Leadership… again.

In a world where leadership is perceived in an extroverted way, those of us who have a more introverted by nature have to battle with the idea that we might not be leaders. For an INTJ, as myself, leadership is a dormant quality that only comes out when everything, everyone, fails to step up competently… and I know I can do a kick ass job.

This has serious implications in my church: I am not really viewed as a leader in my church. This is because when there is a competent leader I see no need to intervene. When a leader puts me in a position to lead and there is a leader there, I find myself in a situation where I am allowed to play lead until the leader sees it fit. The leader puts me in the role as a pawn for them to perceive themselves as good delegators then because I can actually lead. It feels to me like a tug of war that I am incapable of winning. It makes me think that in order for me to rise to leadership everyone else has to not be there.

The perception of the feedback that I receive when I do step up as a leader because of human incompetence, I am told that I don’t really do a good job at it because of how I go about it, especially in my church. When I do step up as a leader, I tend to be methodical in my leadership thought process and execution.
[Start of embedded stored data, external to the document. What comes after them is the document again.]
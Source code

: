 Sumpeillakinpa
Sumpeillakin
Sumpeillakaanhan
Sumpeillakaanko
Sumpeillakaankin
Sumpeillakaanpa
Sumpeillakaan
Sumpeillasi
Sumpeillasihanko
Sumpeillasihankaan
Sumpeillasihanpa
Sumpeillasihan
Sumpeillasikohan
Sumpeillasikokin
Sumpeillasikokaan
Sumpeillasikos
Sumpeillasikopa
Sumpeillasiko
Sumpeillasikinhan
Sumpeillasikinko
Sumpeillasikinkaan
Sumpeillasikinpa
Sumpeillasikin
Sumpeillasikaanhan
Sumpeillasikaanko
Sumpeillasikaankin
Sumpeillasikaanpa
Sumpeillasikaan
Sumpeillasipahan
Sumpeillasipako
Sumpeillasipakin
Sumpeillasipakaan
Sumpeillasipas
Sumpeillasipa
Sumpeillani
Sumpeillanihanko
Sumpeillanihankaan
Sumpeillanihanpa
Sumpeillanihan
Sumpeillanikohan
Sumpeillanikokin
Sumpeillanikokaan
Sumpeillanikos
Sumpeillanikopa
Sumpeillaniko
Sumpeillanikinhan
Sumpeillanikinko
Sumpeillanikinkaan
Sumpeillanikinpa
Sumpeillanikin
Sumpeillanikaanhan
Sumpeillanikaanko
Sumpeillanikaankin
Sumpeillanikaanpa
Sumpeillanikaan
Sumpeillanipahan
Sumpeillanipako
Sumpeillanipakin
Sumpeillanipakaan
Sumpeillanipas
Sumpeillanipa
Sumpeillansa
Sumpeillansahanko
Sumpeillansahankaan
I tend to ask whether something will work before agreeing to an idea. I think about the big picture, not just how something will look. I think about the most efficient way to get a job done. I tend to impose myself in that role like a alpha male imposes himself after a previous alpha male is gone (not the best strategy, I know, but I have no choice at times).

After some thought, the leadership style that I like to embody is a behind the scenes, “sitting like a boss”, Moses from the Bible type leadership. A leadership where I may actively lead the participants of an event prior, delegating tasks based on the human resources available. During the event, though, I would prefer to sit silently on the sidelines, being aware and responsible for the result of said event. A type of leadership where silence is a sign of agreement and consent for what is transpiring in front of my eyes.

This type of leadership that I’ve described exists somewhere, but it just doesn’t seem to be promoted as something that a young person should adopt right away. It seems to be sold as something that should be reserved for “adults” in high leadership: for those who have made it.